◆ EXERCISE GOAL
Everything from the line containing "There's no need to beat him tomorrow." through the final line of the listing below should be given again, word for word, and nothing else.

*** Block opens ***

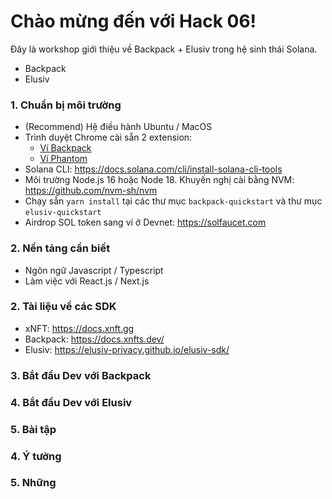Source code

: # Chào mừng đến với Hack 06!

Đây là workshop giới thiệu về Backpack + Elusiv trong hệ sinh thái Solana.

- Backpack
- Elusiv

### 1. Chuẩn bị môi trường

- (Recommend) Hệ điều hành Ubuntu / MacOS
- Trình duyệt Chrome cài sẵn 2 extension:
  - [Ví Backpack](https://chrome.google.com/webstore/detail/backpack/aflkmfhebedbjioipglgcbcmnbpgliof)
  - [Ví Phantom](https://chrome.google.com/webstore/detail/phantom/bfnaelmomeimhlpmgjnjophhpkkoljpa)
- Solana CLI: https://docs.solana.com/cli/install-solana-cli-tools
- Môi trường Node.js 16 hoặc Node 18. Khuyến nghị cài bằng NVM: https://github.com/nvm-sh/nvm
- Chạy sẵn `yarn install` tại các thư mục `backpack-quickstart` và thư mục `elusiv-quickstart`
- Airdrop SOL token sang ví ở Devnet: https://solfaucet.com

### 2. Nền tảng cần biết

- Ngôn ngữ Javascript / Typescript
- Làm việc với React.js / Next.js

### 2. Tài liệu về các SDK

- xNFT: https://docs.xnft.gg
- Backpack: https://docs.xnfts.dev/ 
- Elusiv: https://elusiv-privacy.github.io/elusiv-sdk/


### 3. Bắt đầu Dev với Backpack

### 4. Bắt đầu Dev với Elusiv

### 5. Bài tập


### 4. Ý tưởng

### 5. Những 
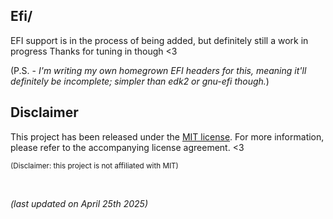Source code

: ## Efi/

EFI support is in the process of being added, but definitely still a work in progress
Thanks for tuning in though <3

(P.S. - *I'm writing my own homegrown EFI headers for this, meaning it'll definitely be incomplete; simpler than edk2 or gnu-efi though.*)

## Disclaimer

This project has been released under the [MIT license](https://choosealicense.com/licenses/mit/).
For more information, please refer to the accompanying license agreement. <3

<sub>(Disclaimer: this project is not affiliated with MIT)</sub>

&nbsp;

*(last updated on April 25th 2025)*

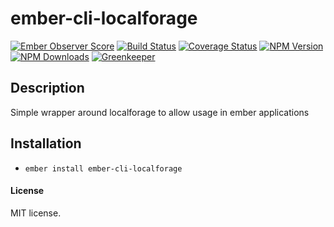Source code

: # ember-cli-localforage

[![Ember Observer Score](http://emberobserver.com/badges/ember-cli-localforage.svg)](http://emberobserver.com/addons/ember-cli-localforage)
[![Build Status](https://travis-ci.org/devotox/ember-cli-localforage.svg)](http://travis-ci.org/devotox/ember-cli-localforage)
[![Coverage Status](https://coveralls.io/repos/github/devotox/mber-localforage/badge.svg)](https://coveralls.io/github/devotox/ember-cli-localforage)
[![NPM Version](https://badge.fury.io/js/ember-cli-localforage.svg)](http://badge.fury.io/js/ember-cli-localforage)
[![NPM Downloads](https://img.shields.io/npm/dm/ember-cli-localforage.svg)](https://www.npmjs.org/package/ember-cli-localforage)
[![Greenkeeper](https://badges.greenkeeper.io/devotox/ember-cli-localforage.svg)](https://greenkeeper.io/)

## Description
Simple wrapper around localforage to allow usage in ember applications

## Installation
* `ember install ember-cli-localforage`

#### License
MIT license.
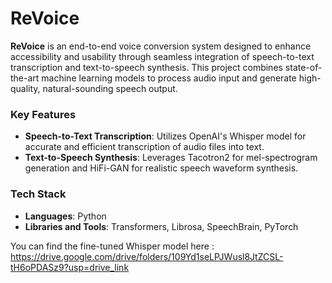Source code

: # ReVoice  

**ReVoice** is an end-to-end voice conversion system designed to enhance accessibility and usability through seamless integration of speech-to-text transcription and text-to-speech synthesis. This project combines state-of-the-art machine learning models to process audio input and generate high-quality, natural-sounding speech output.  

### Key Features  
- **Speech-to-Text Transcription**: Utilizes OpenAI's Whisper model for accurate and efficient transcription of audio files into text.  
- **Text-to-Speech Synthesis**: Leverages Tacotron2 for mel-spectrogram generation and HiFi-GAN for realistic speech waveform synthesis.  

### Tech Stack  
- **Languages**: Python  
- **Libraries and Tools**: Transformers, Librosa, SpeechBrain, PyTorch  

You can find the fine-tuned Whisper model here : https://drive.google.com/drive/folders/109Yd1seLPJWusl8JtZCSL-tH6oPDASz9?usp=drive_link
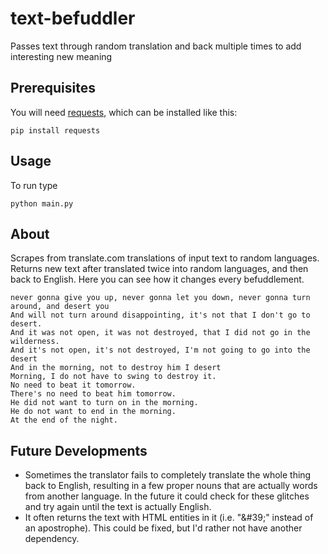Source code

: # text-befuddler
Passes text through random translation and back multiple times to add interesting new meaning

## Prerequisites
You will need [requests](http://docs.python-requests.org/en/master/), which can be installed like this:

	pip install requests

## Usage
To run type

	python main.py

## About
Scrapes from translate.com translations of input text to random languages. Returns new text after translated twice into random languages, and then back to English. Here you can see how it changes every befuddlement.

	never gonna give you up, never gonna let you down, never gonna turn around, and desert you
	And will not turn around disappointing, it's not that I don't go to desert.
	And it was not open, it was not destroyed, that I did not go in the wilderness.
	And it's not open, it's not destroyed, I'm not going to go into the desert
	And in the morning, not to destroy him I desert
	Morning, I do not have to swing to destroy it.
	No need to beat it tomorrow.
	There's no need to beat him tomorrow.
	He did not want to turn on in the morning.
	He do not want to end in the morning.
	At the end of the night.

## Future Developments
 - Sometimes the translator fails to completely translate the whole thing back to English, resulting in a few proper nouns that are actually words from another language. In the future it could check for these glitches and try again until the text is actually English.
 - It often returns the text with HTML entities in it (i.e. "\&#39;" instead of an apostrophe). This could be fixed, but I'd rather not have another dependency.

*** Block closes ***

◆ TASK RESPONSE
	There's no need to beat him tomorrow.
	He did not want to turn on in the morning.
	He do not want to end in the morning.
	At the end of the night.

## Future Developments
 - Sometimes the translator fails to completely translate the whole thing back to English, resulting in a few proper nouns that are actually words from another language. In the future it could check for these glitches and try again until the text is actually English.
 - It often returns the text with HTML entities in it (i.e. "\&#39;" instead of an apostrophe). This could be fixed, but I'd rather not have another dependency.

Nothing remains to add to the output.